=== WORK REQUEST ===
Nothing is needed except the lines below that run from the one with "- term_sub_code: The" through the one with "- max_fl: A", repeated exactly.

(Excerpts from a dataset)
════════════════

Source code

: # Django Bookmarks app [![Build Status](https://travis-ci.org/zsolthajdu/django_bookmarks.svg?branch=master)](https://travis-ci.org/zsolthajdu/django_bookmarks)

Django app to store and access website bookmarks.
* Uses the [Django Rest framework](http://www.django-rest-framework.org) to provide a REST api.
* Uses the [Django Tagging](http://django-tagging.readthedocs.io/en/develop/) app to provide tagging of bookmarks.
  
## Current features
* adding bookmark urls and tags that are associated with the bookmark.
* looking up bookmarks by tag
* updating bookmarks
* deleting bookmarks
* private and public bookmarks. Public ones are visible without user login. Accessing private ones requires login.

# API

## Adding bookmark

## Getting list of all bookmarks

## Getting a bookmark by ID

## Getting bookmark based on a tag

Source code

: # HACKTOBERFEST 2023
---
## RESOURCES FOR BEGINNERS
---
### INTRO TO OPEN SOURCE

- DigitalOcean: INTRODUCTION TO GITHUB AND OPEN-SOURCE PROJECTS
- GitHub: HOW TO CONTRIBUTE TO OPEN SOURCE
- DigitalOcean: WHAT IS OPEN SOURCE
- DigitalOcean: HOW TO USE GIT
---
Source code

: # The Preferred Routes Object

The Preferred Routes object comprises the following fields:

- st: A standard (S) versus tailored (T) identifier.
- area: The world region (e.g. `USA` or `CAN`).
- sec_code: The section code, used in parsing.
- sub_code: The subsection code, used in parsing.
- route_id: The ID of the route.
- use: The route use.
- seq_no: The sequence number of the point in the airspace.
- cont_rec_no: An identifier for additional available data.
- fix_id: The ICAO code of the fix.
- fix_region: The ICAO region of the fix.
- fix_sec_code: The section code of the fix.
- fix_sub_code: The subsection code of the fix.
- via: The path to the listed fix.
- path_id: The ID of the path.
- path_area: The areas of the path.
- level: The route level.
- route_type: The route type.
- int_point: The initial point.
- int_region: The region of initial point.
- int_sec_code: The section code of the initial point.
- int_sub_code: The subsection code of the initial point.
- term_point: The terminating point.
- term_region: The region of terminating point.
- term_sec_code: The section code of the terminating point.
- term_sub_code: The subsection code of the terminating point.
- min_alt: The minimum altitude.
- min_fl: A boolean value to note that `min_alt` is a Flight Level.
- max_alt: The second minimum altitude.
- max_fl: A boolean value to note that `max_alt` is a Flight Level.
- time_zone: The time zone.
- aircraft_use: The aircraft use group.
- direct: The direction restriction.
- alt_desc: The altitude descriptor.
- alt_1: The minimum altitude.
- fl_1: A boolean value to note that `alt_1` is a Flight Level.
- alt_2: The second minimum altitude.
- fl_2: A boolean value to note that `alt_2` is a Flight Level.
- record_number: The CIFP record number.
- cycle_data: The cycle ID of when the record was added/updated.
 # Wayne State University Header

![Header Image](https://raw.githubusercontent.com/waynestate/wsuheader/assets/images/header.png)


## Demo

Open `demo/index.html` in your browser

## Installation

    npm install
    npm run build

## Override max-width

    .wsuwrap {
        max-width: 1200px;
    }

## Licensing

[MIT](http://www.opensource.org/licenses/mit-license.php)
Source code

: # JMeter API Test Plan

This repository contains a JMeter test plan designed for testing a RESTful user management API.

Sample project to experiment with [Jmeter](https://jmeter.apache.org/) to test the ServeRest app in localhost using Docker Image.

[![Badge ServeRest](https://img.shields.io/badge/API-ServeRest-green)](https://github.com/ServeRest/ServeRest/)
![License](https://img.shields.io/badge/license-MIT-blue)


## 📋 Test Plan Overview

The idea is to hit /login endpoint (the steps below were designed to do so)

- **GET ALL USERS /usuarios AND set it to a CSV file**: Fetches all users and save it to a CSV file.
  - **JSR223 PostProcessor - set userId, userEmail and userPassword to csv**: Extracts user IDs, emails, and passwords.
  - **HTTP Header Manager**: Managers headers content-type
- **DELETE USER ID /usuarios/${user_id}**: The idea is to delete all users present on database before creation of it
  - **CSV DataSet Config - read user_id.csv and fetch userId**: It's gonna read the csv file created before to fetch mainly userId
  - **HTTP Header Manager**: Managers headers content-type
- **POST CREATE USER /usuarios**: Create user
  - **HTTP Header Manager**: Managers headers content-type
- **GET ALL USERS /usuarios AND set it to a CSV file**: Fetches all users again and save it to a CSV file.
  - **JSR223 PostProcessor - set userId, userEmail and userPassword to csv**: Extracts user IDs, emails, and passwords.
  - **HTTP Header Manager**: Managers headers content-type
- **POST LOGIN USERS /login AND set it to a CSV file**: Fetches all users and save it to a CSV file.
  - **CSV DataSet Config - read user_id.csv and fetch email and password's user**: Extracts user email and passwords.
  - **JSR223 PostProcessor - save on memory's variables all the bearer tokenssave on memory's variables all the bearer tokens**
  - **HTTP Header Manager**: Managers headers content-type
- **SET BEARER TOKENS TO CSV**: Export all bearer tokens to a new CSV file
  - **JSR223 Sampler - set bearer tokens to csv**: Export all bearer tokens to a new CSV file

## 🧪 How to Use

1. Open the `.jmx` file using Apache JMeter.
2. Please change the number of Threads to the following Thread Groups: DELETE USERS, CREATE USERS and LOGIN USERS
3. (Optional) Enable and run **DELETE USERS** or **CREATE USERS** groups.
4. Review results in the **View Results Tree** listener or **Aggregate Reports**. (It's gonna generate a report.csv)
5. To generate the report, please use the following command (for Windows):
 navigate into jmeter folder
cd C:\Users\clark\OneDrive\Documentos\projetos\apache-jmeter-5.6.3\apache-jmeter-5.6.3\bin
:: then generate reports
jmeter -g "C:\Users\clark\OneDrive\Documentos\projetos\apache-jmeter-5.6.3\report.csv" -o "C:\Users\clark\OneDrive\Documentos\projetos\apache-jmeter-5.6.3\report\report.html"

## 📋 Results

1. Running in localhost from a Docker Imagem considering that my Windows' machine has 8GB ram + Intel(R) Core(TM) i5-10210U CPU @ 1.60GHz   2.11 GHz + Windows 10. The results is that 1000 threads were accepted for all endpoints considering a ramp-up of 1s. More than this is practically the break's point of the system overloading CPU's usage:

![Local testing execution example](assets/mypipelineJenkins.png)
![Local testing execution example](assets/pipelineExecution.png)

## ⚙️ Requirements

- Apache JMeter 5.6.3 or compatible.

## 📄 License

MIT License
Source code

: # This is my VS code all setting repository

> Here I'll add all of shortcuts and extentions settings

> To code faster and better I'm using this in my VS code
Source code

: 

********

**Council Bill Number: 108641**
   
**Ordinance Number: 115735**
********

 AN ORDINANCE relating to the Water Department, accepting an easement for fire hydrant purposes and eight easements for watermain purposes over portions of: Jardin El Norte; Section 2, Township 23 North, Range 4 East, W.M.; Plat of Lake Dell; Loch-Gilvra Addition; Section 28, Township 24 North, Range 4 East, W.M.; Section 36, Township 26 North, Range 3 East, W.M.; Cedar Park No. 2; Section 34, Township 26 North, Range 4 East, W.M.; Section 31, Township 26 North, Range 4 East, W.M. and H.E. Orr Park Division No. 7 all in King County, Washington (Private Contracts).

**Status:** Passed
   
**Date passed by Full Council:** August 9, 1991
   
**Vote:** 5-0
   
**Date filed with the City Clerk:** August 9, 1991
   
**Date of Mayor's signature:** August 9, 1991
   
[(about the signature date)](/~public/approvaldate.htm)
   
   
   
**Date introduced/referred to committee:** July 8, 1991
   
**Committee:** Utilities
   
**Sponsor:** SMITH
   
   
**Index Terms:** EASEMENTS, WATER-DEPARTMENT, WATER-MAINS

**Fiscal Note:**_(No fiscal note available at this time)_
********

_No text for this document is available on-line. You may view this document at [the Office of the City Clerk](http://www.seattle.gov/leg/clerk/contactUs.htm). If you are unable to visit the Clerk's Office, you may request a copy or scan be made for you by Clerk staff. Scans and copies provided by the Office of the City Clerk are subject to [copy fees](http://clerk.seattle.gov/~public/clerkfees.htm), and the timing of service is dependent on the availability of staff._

════════════════

=== TASK RESPONSE ===
- term_sub_code: The subsection code of the terminating point.
- min_alt: The minimum altitude.
- min_fl: A boolean value to note that `min_alt` is a Flight Level.
- max_alt: The second minimum altitude.
- max_fl: A boolean value to note that `max_alt` is a Flight Level.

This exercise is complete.